On March 5, 2013, Scott met with Chris Jasper (“Jasper”), a loan officer with Forcht Bank. Scott indicated that he approached Jasper with a written plan for the two lots. Scott maintains that before agreeing to the loan terms, he requested assurance from Forcht Bank that he would be able to build on the second lot in accordance with this plans. Scott stated that Jasper assured him that he would be able to build on Lot #23 and that Jasper provided him a form, which Scott filled out explaining why he was buying Lot #23. A copy of this form was never produced during this action. Jasper only recalled reviewing Scott’s handwritten construction and post-construction plans. He did not recall Scott stating that he would not accept the loan unless Forcht Bank agreed to a second, later loan for the construction of a rental home on Lot #23.

In September 2008, Scott’s loan application was approved by Forcht Bank. In total, Forcht Bank loaned Scott $121,962.59 for the purchase price of Lot #23 and Lot #26 (the price for each lot was $11,500.00) and the cost of building a rental home on Lot #26. Later in 2008, Jasper was dismissed by Forcht Bank. By the fall of 2008 Mike Sharp (“Sharp”) was hired by Forcht Bank as its Market President.

In March 2009, Scott completed construction of the rental property on Lot *594#26, at which time he approached Forcht Bank and met with Sharp for the purpose of obtaining a loan to build another rental home on the second lot (Lot #23). Scott was denied the second loan from Forcht Bank and, according to him, Sharp asked Scott to sell the property on Lot #26 rather than renting it out as he had originally planned. Scott attempted to sell the home, but it never sold.

In August 2009, due to depleted funds from paying the mortgage out of pocket, Scott rented the property on Lot #26 for $1,200.00 a month. According to Scott, Sharp never informed him during their March 2009 meeting that Forcht Bank would not make the second loan. Scott indicated that had Sharp notified him of this, he would have never attempted to sell the home and would have immediately rented it. Sharp indicated the denial of the second loan could likely be attributed to a change in Forcht Bank’s policy, but no documentation of this change was ever produced.
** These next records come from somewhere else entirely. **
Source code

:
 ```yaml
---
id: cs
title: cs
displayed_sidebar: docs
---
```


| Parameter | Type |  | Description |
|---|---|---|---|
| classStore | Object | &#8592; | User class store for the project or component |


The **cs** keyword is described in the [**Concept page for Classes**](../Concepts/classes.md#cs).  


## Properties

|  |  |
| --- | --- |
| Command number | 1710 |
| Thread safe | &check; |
Scott was never able to obtain financing from Forcht Bank or any another financial institution to build a second rental property on Lot #23.
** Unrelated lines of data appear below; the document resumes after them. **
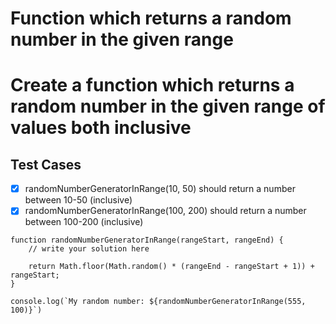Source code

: # Function which returns a random number in the given range
# Create a function which returns a random number in the given range of values both inclusive


<h2>Test Cases</h2>


  - [X] randomNumberGeneratorInRange(10, 50) should return a number between 10-50 (inclusive)
  - [X] randomNumberGeneratorInRange(100, 200) should return a number between 100-200 (inclusive)

```
function randomNumberGeneratorInRange(rangeStart, rangeEnd) {
	// write your solution here

	return Math.floor(Math.random() * (rangeEnd - rangeStart + 1)) + rangeStart;
}

console.log(`My random number: ${randomNumberGeneratorInRange(555, 100)}`)

```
Subsequently, Scott filed suit against Forcht Bank for breach of contract, breach of promise, promissory estoppel, detrimental reliance, and various emotional damages. Specifically, Scott alleged that he had relied to his detriment on the alleged promise that Forcht Bank would make a second loan to him so that he could construct a rental home on Lot #23. Scott also alleged that Forcht Bank’s failure to make an additional loan to him was a breach of its fiduciary duty.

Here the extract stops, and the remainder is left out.